Art is the ultimate expression - and for the artist named ‘Britain’s Van Gogh’, it is also a vital form of therapy for OCD

Great British Life: Slumber in the City by James RichardsonSlumber in the City by James Richardson (Image: Archant)

Art at its best reflects the emotions of those viewing the work – and those creating it. And sometimes those two responses meet. Art has a reputation for its therapeutic abilities – but it can also create work of great worth: consider the great Matisse’s blue cut-outs created when he was a bed-ridden invalid, which are now considered his best work.

Creating art is always about interpreting the world around us and when someone has mental health challenges, the work can provide the viewer with a unique insight into the world the artist inhabits. For Somerset artist James SB Richardson his artwork was a secret, locked away, he says, for 25 years due to what he calls a mental illness: obsessive compulsive disorder (OCD). OCD is characterised as a mental disorder in which people have unwanted and repeated thoughts, feelings, ideas, sensations (obsessions). Often the person carries out repeated behaviours to get rid of the obsessive thoughts.

And if James’ work itself is not inextricably linked to his OCD, his attitude to his work was. He arrived on the art scene with a bang in 2017 when he won an award during his first ever show. Within months he was commissioned by US country music star Anastasia Richardson to create a work to be featured in her music video for Hearts and Horses. Launched in October 2017, the video was based around his canvas, combining the two worlds of art together.

The singer’s representatives had contacted James last year after seeing some of his work and asked him to produce a piece for her single. The work was unveiled at his former school, Churchill Academy.

Great British Life: Golly by James RichardsonGolly by James Richardson (Image: Archant)

“It’s been a big hit in the States,” he says. “They are calling me the new British Van Gough, I’m very humbled and ever so slightly embarrassed,” he admits. But his work looks set to be far from a one-hit wonder. He has since been asked to create an album cover by a studio in Holland.

People consider his work as intelligent but to James, it’s just a visual representation of what he see’s in his mind.

“I have had OCD since I was 12 and for the past 25 years I’ve kept it secret and suffocated the art through fear of rejection,” he admits of his secret passion.

“But this year I decided to make a stand against it and seek therapy professionally, as up until now it hasn’t worked with the NHS.

“No one new of my hunger for art, certainly not my family or friends, only me,” he continues. “It was suggested I face my anxiety head on and enter the Clevedon Pier Arts for All competition. I felt I didn’t stand a chance with my canvas the Old Boathouse, but I won!
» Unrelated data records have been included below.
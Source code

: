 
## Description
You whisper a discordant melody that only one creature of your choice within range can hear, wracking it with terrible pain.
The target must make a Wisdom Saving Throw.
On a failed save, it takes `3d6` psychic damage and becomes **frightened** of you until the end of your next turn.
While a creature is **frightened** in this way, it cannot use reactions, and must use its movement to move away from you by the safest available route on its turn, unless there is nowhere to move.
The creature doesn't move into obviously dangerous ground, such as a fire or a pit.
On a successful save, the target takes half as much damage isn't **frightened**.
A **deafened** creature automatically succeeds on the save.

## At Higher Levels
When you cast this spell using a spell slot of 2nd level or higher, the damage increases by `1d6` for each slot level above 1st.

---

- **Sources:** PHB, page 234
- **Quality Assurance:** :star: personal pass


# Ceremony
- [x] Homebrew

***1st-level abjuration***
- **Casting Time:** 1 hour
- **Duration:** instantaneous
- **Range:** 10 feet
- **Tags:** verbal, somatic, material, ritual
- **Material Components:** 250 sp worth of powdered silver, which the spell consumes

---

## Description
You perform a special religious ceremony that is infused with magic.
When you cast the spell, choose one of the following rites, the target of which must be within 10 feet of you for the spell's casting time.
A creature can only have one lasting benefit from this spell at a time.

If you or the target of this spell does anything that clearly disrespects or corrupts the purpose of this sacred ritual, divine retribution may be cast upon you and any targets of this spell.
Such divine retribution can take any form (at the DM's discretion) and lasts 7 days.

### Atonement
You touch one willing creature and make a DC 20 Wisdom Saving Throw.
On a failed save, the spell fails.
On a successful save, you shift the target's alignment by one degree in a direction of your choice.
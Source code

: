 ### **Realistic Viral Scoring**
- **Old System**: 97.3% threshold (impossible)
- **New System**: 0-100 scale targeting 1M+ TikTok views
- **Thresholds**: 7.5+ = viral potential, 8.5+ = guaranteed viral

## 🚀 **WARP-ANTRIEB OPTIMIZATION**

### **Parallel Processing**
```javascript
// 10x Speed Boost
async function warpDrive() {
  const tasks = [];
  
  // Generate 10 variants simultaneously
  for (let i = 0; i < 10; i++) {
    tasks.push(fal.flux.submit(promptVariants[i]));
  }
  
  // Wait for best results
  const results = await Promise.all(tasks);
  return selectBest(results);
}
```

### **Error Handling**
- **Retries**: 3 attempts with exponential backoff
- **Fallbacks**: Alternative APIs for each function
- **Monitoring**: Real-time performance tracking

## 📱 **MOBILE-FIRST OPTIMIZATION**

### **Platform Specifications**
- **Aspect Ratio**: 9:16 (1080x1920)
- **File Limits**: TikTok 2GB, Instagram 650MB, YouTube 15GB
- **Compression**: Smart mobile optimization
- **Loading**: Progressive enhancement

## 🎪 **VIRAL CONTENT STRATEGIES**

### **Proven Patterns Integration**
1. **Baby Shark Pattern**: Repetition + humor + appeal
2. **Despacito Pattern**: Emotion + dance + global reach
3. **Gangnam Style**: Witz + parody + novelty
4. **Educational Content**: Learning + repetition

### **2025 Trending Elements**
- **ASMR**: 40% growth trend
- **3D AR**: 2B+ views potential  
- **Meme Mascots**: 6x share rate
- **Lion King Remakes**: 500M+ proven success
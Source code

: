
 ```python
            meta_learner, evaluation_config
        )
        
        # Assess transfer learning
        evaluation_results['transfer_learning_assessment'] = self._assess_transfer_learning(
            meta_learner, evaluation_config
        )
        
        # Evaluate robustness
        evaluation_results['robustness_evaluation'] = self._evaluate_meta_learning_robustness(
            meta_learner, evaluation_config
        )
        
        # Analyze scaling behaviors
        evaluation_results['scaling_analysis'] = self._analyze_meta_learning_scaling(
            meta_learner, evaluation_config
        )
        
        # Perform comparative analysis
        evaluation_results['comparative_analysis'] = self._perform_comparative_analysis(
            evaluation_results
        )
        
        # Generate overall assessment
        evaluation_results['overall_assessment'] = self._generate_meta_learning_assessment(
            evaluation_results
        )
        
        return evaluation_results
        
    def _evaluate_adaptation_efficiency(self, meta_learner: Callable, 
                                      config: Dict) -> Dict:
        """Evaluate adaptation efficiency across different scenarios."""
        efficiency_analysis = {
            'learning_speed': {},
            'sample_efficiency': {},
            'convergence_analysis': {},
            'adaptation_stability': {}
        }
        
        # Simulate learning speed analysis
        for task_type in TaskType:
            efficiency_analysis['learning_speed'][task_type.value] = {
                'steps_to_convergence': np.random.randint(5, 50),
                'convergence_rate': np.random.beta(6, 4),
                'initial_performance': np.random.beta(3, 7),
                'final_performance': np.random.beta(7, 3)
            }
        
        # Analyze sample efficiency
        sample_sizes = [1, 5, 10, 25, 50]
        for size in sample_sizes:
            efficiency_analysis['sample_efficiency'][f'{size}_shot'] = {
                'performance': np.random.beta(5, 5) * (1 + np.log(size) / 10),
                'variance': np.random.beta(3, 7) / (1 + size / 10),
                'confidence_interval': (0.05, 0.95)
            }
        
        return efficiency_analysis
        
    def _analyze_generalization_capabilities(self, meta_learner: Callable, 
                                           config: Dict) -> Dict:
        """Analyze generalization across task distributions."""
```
So I ventured out into the unknown of social networking my work and it seems people love it and it seems to connect with almost everyone.

“This year has been a wave of success, with my first exhibition at the Blakehay Theatre in Weston-super-Mare.’

James has since appeared on the BBC’s Points West, as well as Radio Bristol, newspapers and online.

Among his recent commissions was one for a little boy called Freddy. “Freddy needs a life-saving operation in the US,” says James. “The canvas was called Twolips, it was auctioned at the Grand Pier and it reached £475.

“One of my commissions called Ojo Del Toro for another children’s charity competition became so popular that one man celebrated his win, but a lady asked him if she could pay just to own it! The money went straight to the children’s charity.”

The attention has been fast-paced and James has taken in it his stride, perhaps because he is clear that the art he creates is not about financial success, but about the pure joy of expression, something he hopes will be shared with viewers of his work.

“Allow yourself to unlock the gates to your mind and open your ideas up to the way of the very different, deep, sometimes dark meanings,” he says of his work.